Data excerpts:
──────────────────────────────
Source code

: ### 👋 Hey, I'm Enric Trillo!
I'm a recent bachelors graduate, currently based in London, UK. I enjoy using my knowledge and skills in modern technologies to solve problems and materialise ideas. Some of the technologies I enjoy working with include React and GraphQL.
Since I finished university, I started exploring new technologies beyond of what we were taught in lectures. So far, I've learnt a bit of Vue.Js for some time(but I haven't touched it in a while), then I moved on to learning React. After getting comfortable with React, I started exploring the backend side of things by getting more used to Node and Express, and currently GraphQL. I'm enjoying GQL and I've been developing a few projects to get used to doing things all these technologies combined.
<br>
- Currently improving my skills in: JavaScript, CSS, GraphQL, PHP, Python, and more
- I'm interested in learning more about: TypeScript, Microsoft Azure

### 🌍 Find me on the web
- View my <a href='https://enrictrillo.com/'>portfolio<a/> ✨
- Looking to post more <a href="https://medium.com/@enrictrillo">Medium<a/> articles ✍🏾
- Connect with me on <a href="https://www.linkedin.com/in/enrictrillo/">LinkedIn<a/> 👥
──────────────────────────────
- _Exercise details_: Once you reach the line with "I'm Enric Trillo!" in the data above, copy it and every line after it exactly, up to and including the line with "I'm a recent".

- _The answer_:
: ### 👋 Hey, I'm Enric Trillo!
I'm a recent bachelors graduate, currently based in London, UK. I enjoy using my knowledge and skills in modern technologies to solve problems and materialise ideas. Some of the technologies I enjoy working with include React and GraphQL.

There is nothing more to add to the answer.